Ньял кивнул, не в силах вымолвить ни слова. Брэндон коснулся его плеча, глядя серьезно и ласково. Не говоря ни слова, Телерхайд привлек к себе обоих юношей, обнял крепко, словно могучий дуб, укрывающий молодые деревца своими ветвями. Мгновение спустя он сказал:
— Молчите об этом. Не давайте повода для болтовни эйкону Глису. Кроме того, если бы правда стала известна, у тебя появились бы могущественные враги, Ньял.
Ньял отодвинулся.
— Но, сэр, Бродерик не захотел посвятить мой меч Кровеллу.
Он коротко рассказал об отказе Бродерика и о странном посвящении Огненного Удара.
— Когда я повторю его слова на церемонии, все узнают правду.
— Всем Племенам, — повторил Телерхайд, хмурясь.
— Не такое плохое посвящение, если задуматься, — заметил Брэндон, вынимая Огненный Удар и рассматривая его острый клинок и простую рукоять в угасающем свете дня. — Но Бродерик мог бы постараться и получше. Баланс хороший, но на рукоятке — никакого украшения. Он такой же простой, как меч бедного лесоруба. Или тролля.
— Будь проклят этот Бродерик! — сердито сказал Телерхайд, и оба молодых человека удивленно посмотрели на него. — И так с ума сойдешь с этим эйконом и городскими лордами, бунтующими из-за территории. Сейчас не время! Ты должен отказаться от этого посвящения, Ньял.
— Но, сэр…
— Нет. Ты примешь посвящение Кровеллу, какое всегда было у наших мужчин. Никому не говори ни слова о настоящем.
— Да, сэр.
— Не бойся! Это не стоит того, чтобы испортить праздник Наименования твоего Меча! И застегни сапоги, ради Драконихи, сынок. Брэндон, помоги ему приготовиться. Он у нас до сих пор не умеет одеваться!
Брэндон подмигнул и принялся зашнуровывать куртку Ньяла. Глядя из-за темноволосой головы брата на широкие плечи Телерхайда, Ньял с болью думал о том, насколько он не похож на него.
Ньял раздумывал над ответом Телерхайда весь вечер.

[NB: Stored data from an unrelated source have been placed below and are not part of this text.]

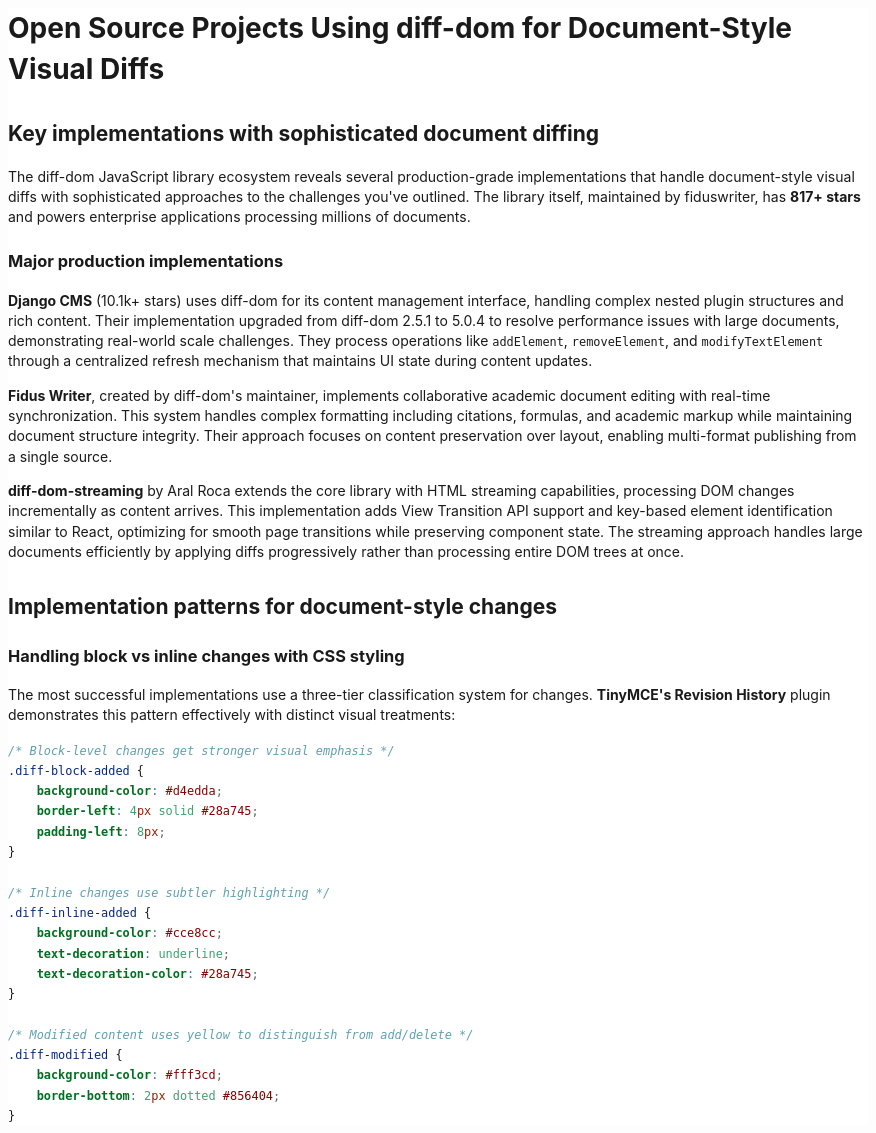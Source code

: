 # Open Source Projects Using diff-dom for Document-Style Visual Diffs

## Key implementations with sophisticated document diffing

The diff-dom JavaScript library ecosystem reveals several production-grade implementations that handle document-style visual diffs with sophisticated approaches to the challenges you've outlined. The library itself, maintained by fiduswriter, has **817+ stars** and powers enterprise applications processing millions of documents.

### Major production implementations

**Django CMS** (10.1k+ stars) uses diff-dom for its content management interface, handling complex nested plugin structures and rich content. Their implementation upgraded from diff-dom 2.5.1 to 5.0.4 to resolve performance issues with large documents, demonstrating real-world scale challenges. They process operations like `addElement`, `removeElement`, and `modifyTextElement` through a centralized refresh mechanism that maintains UI state during content updates.

**Fidus Writer**, created by diff-dom's maintainer, implements collaborative academic document editing with real-time synchronization. This system handles complex formatting including citations, formulas, and academic markup while maintaining document structure integrity. Their approach focuses on content preservation over layout, enabling multi-format publishing from a single source.

**diff-dom-streaming** by Aral Roca extends the core library with HTML streaming capabilities, processing DOM changes incrementally as content arrives. This implementation adds View Transition API support and key-based element identification similar to React, optimizing for smooth page transitions while preserving component state. The streaming approach handles large documents efficiently by applying diffs progressively rather than processing entire DOM trees at once.

## Implementation patterns for document-style changes

### Handling block vs inline changes with CSS styling

The most successful implementations use a three-tier classification system for changes. **TinyMCE's Revision History** plugin demonstrates this pattern effectively with distinct visual treatments:

```css
/* Block-level changes get stronger visual emphasis */
.diff-block-added {
    background-color: #d4edda;
    border-left: 4px solid #28a745;
    padding-left: 8px;
}

/* Inline changes use subtler highlighting */
.diff-inline-added {
    background-color: #cce8cc;
    text-decoration: underline;
    text-decoration-color: #28a745;
}

/* Modified content uses yellow to distinguish from add/delete */
.diff-modified {
    background-color: #fff3cd;
    border-bottom: 2px dotted #856404;
}
```
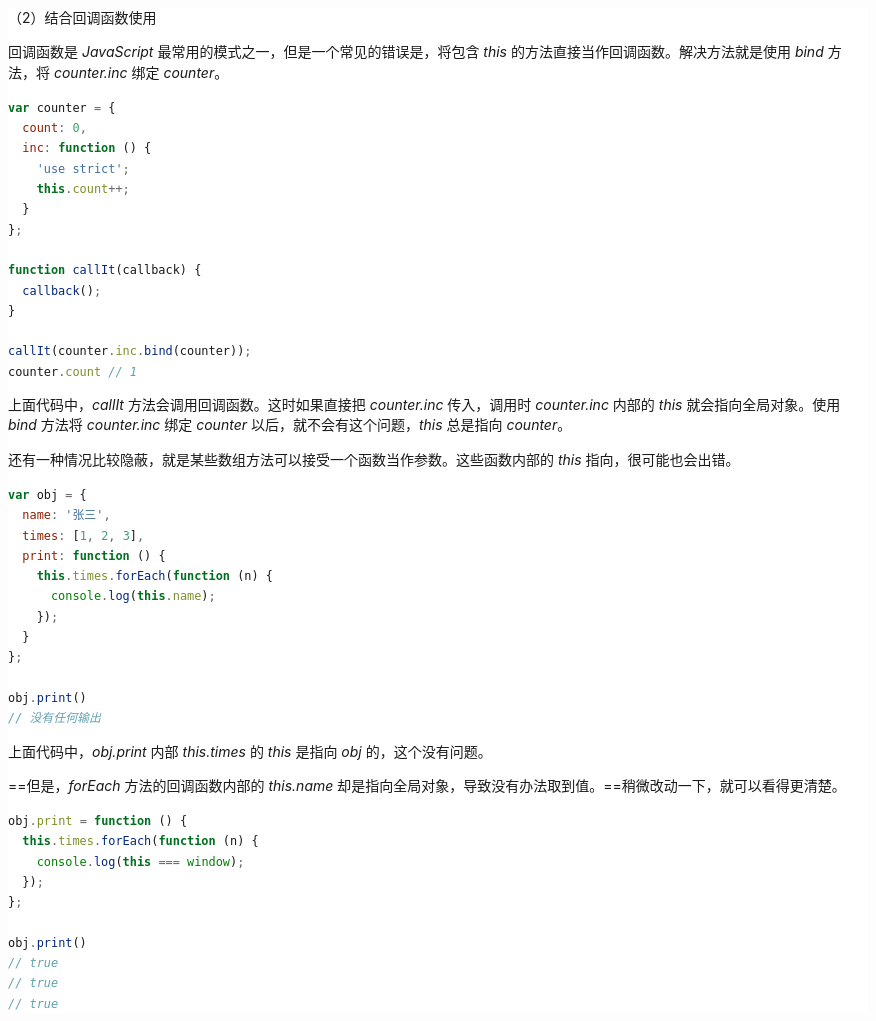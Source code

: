 （2）结合回调函数使用

回调函数是 *JavaScript* 最常用的模式之一，但是一个常见的错误是，将包含 *this* 的方法直接当作回调函数。解决方法就是使用 *bind* 方法，将 *counter.inc* 绑定 *counter*。

```js
var counter = {
  count: 0,
  inc: function () {
    'use strict';
    this.count++;
  }
};

function callIt(callback) {
  callback();
}

callIt(counter.inc.bind(counter));
counter.count // 1
```

上面代码中，*callIt* 方法会调用回调函数。这时如果直接把 *counter.inc* 传入，调用时 *counter.inc* 内部的 *this* 就会指向全局对象。使用 *bind* 方法将 *counter.inc* 绑定 *counter* 以后，就不会有这个问题，*this* 总是指向 *counter*。

还有一种情况比较隐蔽，就是某些数组方法可以接受一个函数当作参数。这些函数内部的 *this* 指向，很可能也会出错。

```js
var obj = {
  name: '张三',
  times: [1, 2, 3],
  print: function () {
    this.times.forEach(function (n) {
      console.log(this.name);
    });
  }
};

obj.print()
// 没有任何输出
```

上面代码中，*obj.print* 内部 *this.times* 的 *this* 是指向 *obj* 的，这个没有问题。

==但是，*forEach* 方法的回调函数内部的 *this.name* 却是指向全局对象，导致没有办法取到值。==稍微改动一下，就可以看得更清楚。

```js
obj.print = function () {
  this.times.forEach(function (n) {
    console.log(this === window);
  });
};

obj.print()
// true
// true
// true
```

Отец он ему или нет, Ньял любил этого человека и полностью доверял ему. Но он не мог не спрашивать себя, будет ли его настоящий отец в зале нынче вечером, чтобы наблюдать, как не знающего о нем сына принимают на службу к Драконихе.
В тот же вечер, как велит обычай, Ньял вошел в большой зал, когда все гости уже собрались. Он был одет в простую темно-зеленую тунику, как тот Первый Воин, что хотел попасть на службу к Драконихе. Его непослушные, горевшие солнцем волосы благодаря неистовым стараниям Тима были расчесаны и смочены водой. По пути возле кухонной двери Ньял столкнулся с Фаллоном. Они обменялись приветствиями, и Фаллон ритуальным жестом начертил в воздухе пентаграмму, дабы для предстоящей церемонии привести Ньяла в гармонию с Законом.
— Ты знаком с моей ученицей? — Фаллон кивком указал на Сину, стоящую рядом с ним, такую высокую и царственную в небесно-голубом балахоне. Ее темные волосы были заплетены в тяжелую косу и обвиты серебряными нитями.